Boom-time houses were generally ‘self-certified’ under the old system that operated before March 2014. However it is still unclear who will be certifying these new prefab homes- will it be the Local Authorities that commission them or the builders themselves?. Under the BCAR ‘ reinforced self-certification’ regulations, final sign-off by the builder/ supplier or his own employees or the employees of his sub-contractors is permitted without any independent oversight of compliance.
Ultimately, the legal responsibility to make sure that inspections are completed is with the owner, in this case the Local Authority. However, it may well be that the Council subcontracts out these duties to a Design Certifier and an Assigned Certifier within the Modular Homes supplier company.
Recently the BRegs Blog asked who acts as Design and Assigned Certifier of Modular projects? This is the answer that was received from the Dublin Region Homeless Executive:
With regard to the tender the contractor takes on the responsibility for design supervisor for both the design and construction stages as the project would be a design and build project. All aspects of the design are therefore the contractors responsibility.

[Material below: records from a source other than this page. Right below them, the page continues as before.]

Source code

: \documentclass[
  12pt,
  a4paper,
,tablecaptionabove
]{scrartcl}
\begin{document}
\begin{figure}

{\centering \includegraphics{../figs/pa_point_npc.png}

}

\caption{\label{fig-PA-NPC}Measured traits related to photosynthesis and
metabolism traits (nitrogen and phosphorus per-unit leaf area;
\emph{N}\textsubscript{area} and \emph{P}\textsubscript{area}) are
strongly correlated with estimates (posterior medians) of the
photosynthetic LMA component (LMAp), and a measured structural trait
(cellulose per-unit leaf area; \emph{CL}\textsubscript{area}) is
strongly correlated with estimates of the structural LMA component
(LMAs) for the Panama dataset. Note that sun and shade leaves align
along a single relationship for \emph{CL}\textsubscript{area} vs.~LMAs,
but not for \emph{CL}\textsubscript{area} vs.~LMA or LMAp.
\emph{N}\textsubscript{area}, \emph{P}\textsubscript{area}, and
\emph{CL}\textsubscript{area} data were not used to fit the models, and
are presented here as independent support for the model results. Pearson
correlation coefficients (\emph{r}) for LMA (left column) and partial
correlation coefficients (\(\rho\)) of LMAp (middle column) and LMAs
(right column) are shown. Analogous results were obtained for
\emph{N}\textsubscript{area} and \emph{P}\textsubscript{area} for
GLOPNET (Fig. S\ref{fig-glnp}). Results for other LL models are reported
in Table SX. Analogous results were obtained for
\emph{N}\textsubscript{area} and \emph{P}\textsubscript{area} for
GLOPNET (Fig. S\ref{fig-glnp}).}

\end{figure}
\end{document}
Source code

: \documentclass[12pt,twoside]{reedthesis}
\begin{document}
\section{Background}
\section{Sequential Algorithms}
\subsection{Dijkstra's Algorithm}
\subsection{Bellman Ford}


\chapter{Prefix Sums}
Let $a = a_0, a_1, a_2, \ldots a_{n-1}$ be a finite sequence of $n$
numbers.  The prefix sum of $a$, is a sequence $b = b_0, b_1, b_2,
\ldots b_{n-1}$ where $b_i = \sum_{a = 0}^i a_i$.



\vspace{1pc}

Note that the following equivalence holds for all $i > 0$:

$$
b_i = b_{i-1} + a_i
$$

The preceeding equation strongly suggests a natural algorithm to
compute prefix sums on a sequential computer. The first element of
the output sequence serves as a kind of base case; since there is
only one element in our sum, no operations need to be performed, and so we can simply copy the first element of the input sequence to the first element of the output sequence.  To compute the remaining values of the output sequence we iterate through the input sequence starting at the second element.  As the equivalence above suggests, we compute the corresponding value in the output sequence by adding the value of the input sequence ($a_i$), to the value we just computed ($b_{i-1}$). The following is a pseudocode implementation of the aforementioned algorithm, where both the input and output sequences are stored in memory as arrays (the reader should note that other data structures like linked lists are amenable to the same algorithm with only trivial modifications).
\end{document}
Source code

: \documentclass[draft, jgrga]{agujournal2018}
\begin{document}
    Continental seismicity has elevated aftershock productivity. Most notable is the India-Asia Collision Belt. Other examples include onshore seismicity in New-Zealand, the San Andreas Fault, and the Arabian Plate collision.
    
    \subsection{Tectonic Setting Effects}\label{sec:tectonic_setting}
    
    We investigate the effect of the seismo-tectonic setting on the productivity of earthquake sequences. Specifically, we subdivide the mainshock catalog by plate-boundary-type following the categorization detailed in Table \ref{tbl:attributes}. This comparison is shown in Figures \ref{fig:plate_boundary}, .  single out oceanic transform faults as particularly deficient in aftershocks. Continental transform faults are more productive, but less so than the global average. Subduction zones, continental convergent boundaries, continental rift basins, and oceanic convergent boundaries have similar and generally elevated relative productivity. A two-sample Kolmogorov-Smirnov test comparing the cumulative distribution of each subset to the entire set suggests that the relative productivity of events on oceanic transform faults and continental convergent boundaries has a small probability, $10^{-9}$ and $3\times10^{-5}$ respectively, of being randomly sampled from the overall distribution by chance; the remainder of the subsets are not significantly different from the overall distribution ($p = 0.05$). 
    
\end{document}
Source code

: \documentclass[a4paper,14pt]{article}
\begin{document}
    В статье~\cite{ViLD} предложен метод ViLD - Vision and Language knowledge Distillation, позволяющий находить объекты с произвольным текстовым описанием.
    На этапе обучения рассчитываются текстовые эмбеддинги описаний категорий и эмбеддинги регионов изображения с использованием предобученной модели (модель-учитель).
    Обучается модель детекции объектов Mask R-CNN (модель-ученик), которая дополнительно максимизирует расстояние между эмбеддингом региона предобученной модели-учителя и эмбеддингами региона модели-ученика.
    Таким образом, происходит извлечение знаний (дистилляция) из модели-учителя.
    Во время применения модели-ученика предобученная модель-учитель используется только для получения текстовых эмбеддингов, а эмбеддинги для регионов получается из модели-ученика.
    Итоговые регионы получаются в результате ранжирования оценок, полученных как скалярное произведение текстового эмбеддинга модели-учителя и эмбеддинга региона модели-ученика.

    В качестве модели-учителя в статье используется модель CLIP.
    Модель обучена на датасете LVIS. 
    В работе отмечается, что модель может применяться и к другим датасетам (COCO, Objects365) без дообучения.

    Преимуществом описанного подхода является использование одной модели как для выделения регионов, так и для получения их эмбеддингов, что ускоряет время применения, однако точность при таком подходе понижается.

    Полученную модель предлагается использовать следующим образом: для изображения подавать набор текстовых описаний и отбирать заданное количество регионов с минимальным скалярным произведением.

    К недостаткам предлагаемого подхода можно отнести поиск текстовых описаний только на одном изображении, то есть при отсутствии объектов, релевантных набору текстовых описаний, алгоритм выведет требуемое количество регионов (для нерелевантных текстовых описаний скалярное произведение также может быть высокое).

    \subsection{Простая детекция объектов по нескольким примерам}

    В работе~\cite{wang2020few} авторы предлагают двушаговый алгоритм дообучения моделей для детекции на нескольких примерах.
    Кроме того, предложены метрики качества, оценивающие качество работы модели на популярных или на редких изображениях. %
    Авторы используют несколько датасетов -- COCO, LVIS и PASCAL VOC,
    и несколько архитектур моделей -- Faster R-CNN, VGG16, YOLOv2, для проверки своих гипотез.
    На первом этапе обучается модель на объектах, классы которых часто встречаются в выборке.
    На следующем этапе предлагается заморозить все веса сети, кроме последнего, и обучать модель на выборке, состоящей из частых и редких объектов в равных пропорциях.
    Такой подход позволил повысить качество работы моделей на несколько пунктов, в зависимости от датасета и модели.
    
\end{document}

The contractor must therefore ensure that the building which is produced is constructed in line with the building regulations.
DCC would also appoint an Assigned Certifier to review design proposals put forward by the contractor and to also review works in progress to ensure that the development is constructed in line with the building regulations. The Assigned Certifier is also responsible for signing off the building upon completion to determine if same is constructed in line with the building regulations. Therefore the completed building is certified by the Assigned Certifier on behalf of DCC.
The reply does not answer the questions “Who acts as Design Certifier?” and “Who acts as Assigned Certifier?”
If Local Authorities are to appoint employees of prefabrication companies in the roles of Assigned and Design certifier, the contractor will be in full control of compliance: complete contractor-controlled ‘self certification”. Given some of the problems with timber frame housing and contractor-led construction in the past serious questions must be asked about ensuring safety in these ‘Rapid’ builds.
Summary of recent articles on Modular Housing:
Irish Times: “What went wrong with modular housing?”
Morning Ireland, Peter Mc Verry Trust listen HERE
Irish Times “Charities dismayed at modular housing delays”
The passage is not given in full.